Action item = Each entry must come back word for word; drop the images as you go.

= = =

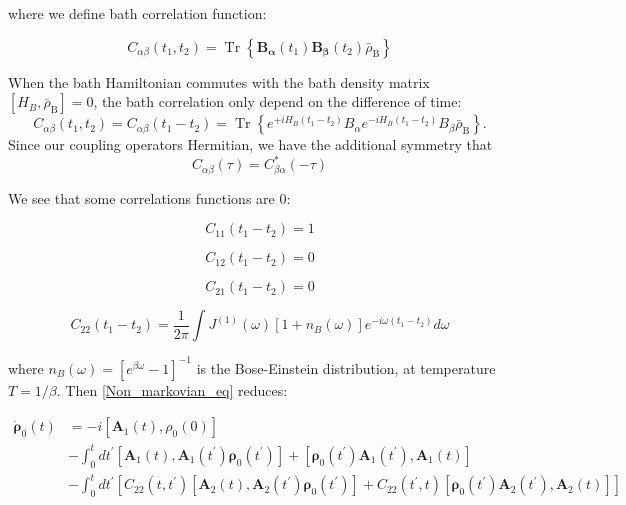 \documentclass[%
preprint,
onecolumn,
notitlepag,
 amsmath,amssymb,
 aps,
 pra,
]{revtex4-2}
\begin{document}
where we  define bath correlation function: 

\begin{equation}
C_{\alpha \beta}\left(t_{1}, t_{2}\right)=\operatorname{Tr}\left\{\boldsymbol{B}_{\boldsymbol{\alpha}}\left(t_{1}\right) \boldsymbol{B}_{\boldsymbol{\beta}}\left(t_{2}\right) \bar{\rho}_{\mathrm{B}}\right\}
\end{equation}

 When the bath Hamiltonian commutes with the bath density matrix $\left[H_{B}, \bar{\rho}_{\mathrm{B}}\right]=0$, the bath correlation only depend on the difference of time:
$$
C_{\alpha \beta}\left(t_{1}, t_{2}\right)=C_{\alpha \beta}\left(t_{1}-t_{2}\right)=\operatorname{Tr}\left\{e^{+i H_{B}\left(t_{1}-t_{2}\right)} B_{\alpha} e^{-i H_{B}\left(t_{1}-t_{2}\right)} B_{\beta} \bar{\rho}_{\mathrm{B}}\right\} .
$$
Since our coupling operators Hermitian, we have the additional symmetry that
$$
C_{\alpha \beta}(\tau)=C_{\beta \alpha}^{*}(-\tau)
$$

We see that some correlations functions are 0: 

\begin{equation}
    C_{11}(t_1-t_2)=1
\end{equation}

\begin{equation}
    C_{12}(t_1-t_2)=0
\end{equation}

\begin{equation}
    C_{21}(t_1-t_2)=0
\end{equation}

\begin{equation}
    C_{22}(t_1-t_2)=\frac{1}{2 \pi} \int J^{(1)}(\omega) \left[1+ n_B(\omega) \right] e ^{- i \omega (t_1- t_2)} d\omega
\end{equation}

where $n_B(\omega) = \left[e^{\beta \omega}-1\right]^{-1} $ is the Bose-Einstein distribution, at temperature $T= 1/\beta$. Then \eqref{Non_markovian_eq} reduces:

\begin{equation}
\begin{aligned}
\dot{\boldsymbol{\rho}}_0(t) &=  -i \left[ \boldsymbol{A}_1(t) , \rho_0(0) \right] \\
&- \int_{0}^{t} d t^{\prime}\left[\boldsymbol{A}_1(t), \boldsymbol{A}_1\left(t^{\prime}\right) \boldsymbol{\rho}_0\left(t^{\prime}\right)\right] + \left[\boldsymbol{\rho}_0\left(t^{\prime}\right) \boldsymbol{A}_1 \left(t^{\prime}\right), \boldsymbol{A}_1(t)\right]  \\
& - \int_{0}^{t} d t^{\prime}\left[C_{22}\left(t, t^{\prime}\right)\left[\boldsymbol{A}_2(t), \boldsymbol{A}_2\left(t^{\prime}\right) \boldsymbol{\rho}_0 \left(t^{\prime}\right)\right] +C_{22}\left(t^{\prime}, t\right)\left[\boldsymbol{\rho}_0 \left(t^{\prime}\right) \boldsymbol{A}_2 \left(t^{\prime}\right), \boldsymbol{A}_2 (t)\right]\right] 
\end{aligned}
\label{Non_markovian_eq}
\end{equation}
\end{document}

= = =

Answer to this task =
 \documentclass[%
preprint,
onecolumn,
notitlepag,
 amsmath,amssymb,
 aps,
 pra,
]{revtex4-2}
\begin{document}
where we  define bath correlation function: 

\begin{equation}
C_{\alpha \beta}\left(t_{1}, t_{2}\right)=\operatorname{Tr}\left\{\boldsymbol{B}_{\boldsymbol{\alpha}}\left(t_{1}\right) \boldsymbol{B}_{\boldsymbol{\beta}}\left(t_{2}\right) \bar{\rho}_{\mathrm{B}}\right\}
\end{equation}

 When the bath Hamiltonian commutes with the bath density matrix $\left[H_{B}, \bar{\rho}_{\mathrm{B}}\right]=0$, the bath correlation only depend on the difference of time:
$$
C_{\alpha \beta}\left(t_{1}, t_{2}\right)=C_{\alpha \beta}\left(t_{1}-t_{2}\right)=\operatorname{Tr}\left\{e^{+i H_{B}\left(t_{1}-t_{2}\right)} B_{\alpha} e^{-i H_{B}\left(t_{1}-t_{2}\right)} B_{\beta} \bar{\rho}_{\mathrm{B}}\right\} .
$$
Since our coupling operators Hermitian, we have the additional symmetry that
$$
C_{\alpha \beta}(\tau)=C_{\beta \alpha}^{*}(-\tau)
$$

We see that some correlations functions are 0: 

\begin{equation}
    C_{11}(t_1-t_2)=1
\end{equation}

\begin{equation}
    C_{12}(t_1-t_2)=0
\end{equation}

\begin{equation}
    C_{21}(t_1-t_2)=0
\end{equation}

\begin{equation}
    C_{22}(t_1-t_2)=\frac{1}{2 \pi} \int J^{(1)}(\omega) \left[1+ n_B(\omega) \right] e ^{- i \omega (t_1- t_2)} d\omega
\end{equation}

where $n_B(\omega) = \left[e^{\beta \omega}-1\right]^{-1} $ is the Bose-Einstein distribution, at temperature $T= 1/\beta$. Then \eqref{Non_markovian_eq} reduces:

\begin{equation}
\begin{aligned}
\dot{\boldsymbol{\rho}}_0(t) &=  -i \left[ \boldsymbol{A}_1(t) , \rho_0(0) \right] \\
&- \int_{0}^{t} d t^{\prime}\left[\boldsymbol{A}_1(t), \boldsymbol{A}_1\left(t^{\prime}\right) \boldsymbol{\rho}_0\left(t^{\prime}\right)\right] + \left[\boldsymbol{\rho}_0\left(t^{\prime}\right) \boldsymbol{A}_1 \left(t^{\prime}\right), \boldsymbol{A}_1(t)\right]  \\
& - \int_{0}^{t} d t^{\prime}\left[C_{22}\left(t, t^{\prime}\right)\left[\boldsymbol{A}_2(t), \boldsymbol{A}_2\left(t^{\prime}\right) \boldsymbol{\rho}_0 \left(t^{\prime}\right)\right] +C_{22}\left(t^{\prime}, t\right)\left[\boldsymbol{\rho}_0 \left(t^{\prime}\right) \boldsymbol{A}_2 \left(t^{\prime}\right), \boldsymbol{A}_2 (t)\right]\right] 
\end{aligned}
\label{Non_markovian_eq}
\end{equation}
\end{document}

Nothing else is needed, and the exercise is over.